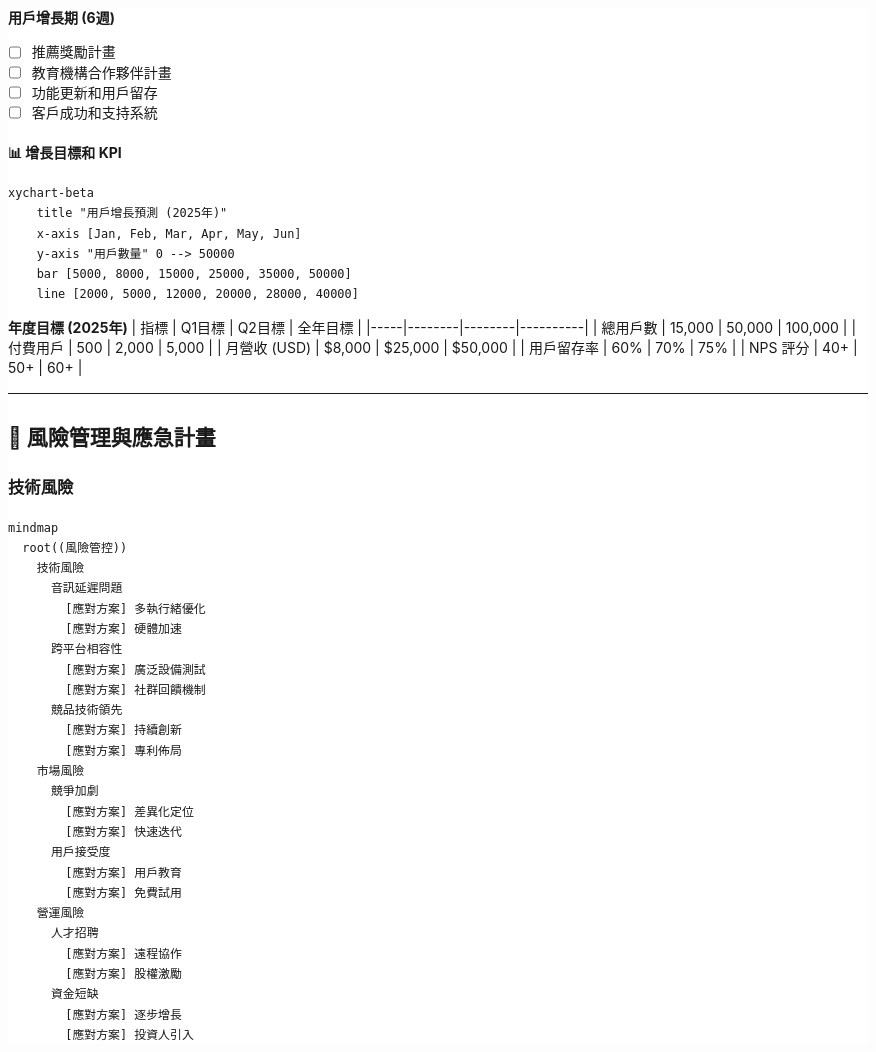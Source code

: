 **用戶增長期 (6週)**
- [ ] 推薦獎勵計畫
- [ ] 教育機構合作夥伴計畫
- [ ] 功能更新和用戶留存
- [ ] 客戶成功和支持系統

#### 📊 增長目標和 KPI

```mermaid
xychart-beta
    title "用戶增長預測 (2025年)"
    x-axis [Jan, Feb, Mar, Apr, May, Jun]
    y-axis "用戶數量" 0 --> 50000
    bar [5000, 8000, 15000, 25000, 35000, 50000]
    line [2000, 5000, 12000, 20000, 28000, 40000]
```

**年度目標 (2025年)**
| 指標 | Q1目標 | Q2目標 | 全年目標 |
|-----|--------|--------|----------|
| 總用戶數 | 15,000 | 50,000 | 100,000 |
| 付費用戶 | 500 | 2,000 | 5,000 |
| 月營收 (USD) | $8,000 | $25,000 | $50,000 |
| 用戶留存率 | 60% | 70% | 75% |
| NPS 評分 | 40+ | 50+ | 60+ |

---

## 🚨 風險管理與應急計畫

### 技術風險

```mermaid
mindmap
  root((風險管控))
    技術風險
      音訊延遲問題
        [應對方案] 多執行緒優化
        [應對方案] 硬體加速
      跨平台相容性
        [應對方案] 廣泛設備測試
        [應對方案] 社群回饋機制
      競品技術領先
        [應對方案] 持續創新
        [應對方案] 專利佈局
    市場風險
      競爭加劇
        [應對方案] 差異化定位
        [應對方案] 快速迭代
      用戶接受度
        [應對方案] 用戶教育
        [應對方案] 免費試用
    營運風險
      人才招聘
        [應對方案] 遠程協作
        [應對方案] 股權激勵
      資金短缺
        [應對方案] 逐步增長
        [應對方案] 投資人引入
```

*Assignment:*
Retype the whole of the data verbatim. Skip every picture.

*Task answer:*
Source code

: **用戶增長期 (6週)**
- [ ] 推薦獎勵計畫
- [ ] 教育機構合作夥伴計畫
- [ ] 功能更新和用戶留存
- [ ] 客戶成功和支持系統

#### 📊 增長目標和 KPI

```mermaid
xychart-beta
    title "用戶增長預測 (2025年)"
    x-axis [Jan, Feb, Mar, Apr, May, Jun]
    y-axis "用戶數量" 0 --> 50000
    bar [5000, 8000, 15000, 25000, 35000, 50000]
    line [2000, 5000, 12000, 20000, 28000, 40000]
```

**年度目標 (2025年)**
| 指標 | Q1目標 | Q2目標 | 全年目標 |
|-----|--------|--------|----------|
| 總用戶數 | 15,000 | 50,000 | 100,000 |
| 付費用戶 | 500 | 2,000 | 5,000 |
| 月營收 (USD) | $8,000 | $25,000 | $50,000 |
| 用戶留存率 | 60% | 70% | 75% |
| NPS 評分 | 40+ | 50+ | 60+ |

---

## 🚨 風險管理與應急計畫

### 技術風險

```mermaid
mindmap
  root((風險管控))
    技術風險
      音訊延遲問題
        [應對方案] 多執行緒優化
        [應對方案] 硬體加速
      跨平台相容性
        [應對方案] 廣泛設備測試
        [應對方案] 社群回饋機制
      競品技術領先
        [應對方案] 持續創新
        [應對方案] 專利佈局
    市場風險
      競爭加劇
        [應對方案] 差異化定位
        [應對方案] 快速迭代
      用戶接受度
        [應對方案] 用戶教育
        [應對方案] 免費試用
    營運風險
      人才招聘
        [應對方案] 遠程協作
        [應對方案] 股權激勵
      資金短缺
        [應對方案] 逐步增長
        [應對方案] 投資人引入
```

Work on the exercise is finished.